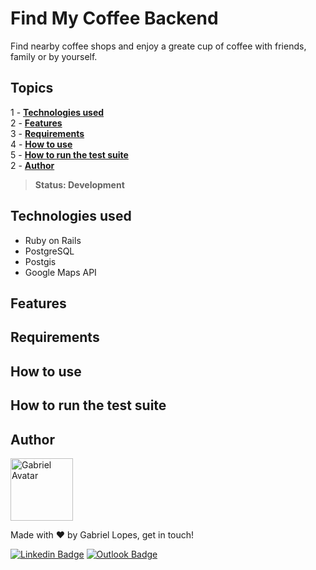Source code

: # **Find My Coffee Backend**

Find nearby coffee shops and enjoy a greate cup of coffee with friends, family or by yourself.

## **Topics**
1 - **[Technologies used](#technologies-used)**<br>
2 - **[Features](#features)**<br>
3 - **[Requirements](#requirements)**<br>
4 - **[How to use](#how-to-use)**<br>
5 - **[How to run the test suite](#how-to-run-the-test-suite)**<br>
2 - **[Author](#author)**

> **Status: Development**

## **Technologies used**
- Ruby on Rails
- PostgreSQL
- Postgis
- Google Maps API

## **Features**

## **Requirements**

## **How to use**

## **How to run the test suite**

## **Author**

<img width="100px" alt="Gabriel Avatar" src="https://avatars.githubusercontent.com/u/36803487?v=4" /><br/>

Made with :heart: by Gabriel Lopes, get in touch!

[![Linkedin Badge](https://img.shields.io/badge/-Linkedin-blue?style=for-the-badge&logo=linkedin&link=https://linkedin.com/in/gabriellopees)](https://linkedin.com/in/gabriellopees) [![Outlook Badge](https://img.shields.io/badge/-Outlook-informational?style=for-the-badge&logo=microsoft-outlook&link=mailto:gabriellopees@hotmail.com)](mailto:gabriellopees@hotmail.com)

EXERCISE REQUIREMENTS - Could you transcribe the records above exactly, leaving every picture out?

TASK OUTPUT -
Source code

: # **Find My Coffee Backend**

Find nearby coffee shops and enjoy a greate cup of coffee with friends, family or by yourself.

## **Topics**
1 - **[Technologies used](#technologies-used)**<br>
2 - **[Features](#features)**<br>
3 - **[Requirements](#requirements)**<br>
4 - **[How to use](#how-to-use)**<br>
5 - **[How to run the test suite](#how-to-run-the-test-suite)**<br>
2 - **[Author](#author)**

> **Status: Development**

## **Technologies used**
- Ruby on Rails
- PostgreSQL
- Postgis
- Google Maps API

## **Features**

## **Requirements**

## **How to use**

## **How to run the test suite**

## **Author**

<img width="100px" alt="Gabriel Avatar" src="https://avatars.githubusercontent.com/u/36803487?v=4" /><br/>

Made with :heart: by Gabriel Lopes, get in touch!

[![Linkedin Badge](https://img.shields.io/badge/-Linkedin-blue?style=for-the-badge&logo=linkedin&link=https://linkedin.com/in/gabriellopees)](https://linkedin.com/in/gabriellopees) [![Outlook Badge](https://img.shields.io/badge/-Outlook-informational?style=for-the-badge&logo=microsoft-outlook&link=mailto:gabriellopees@hotmail.com)](mailto:gabriellopees@hotmail.com)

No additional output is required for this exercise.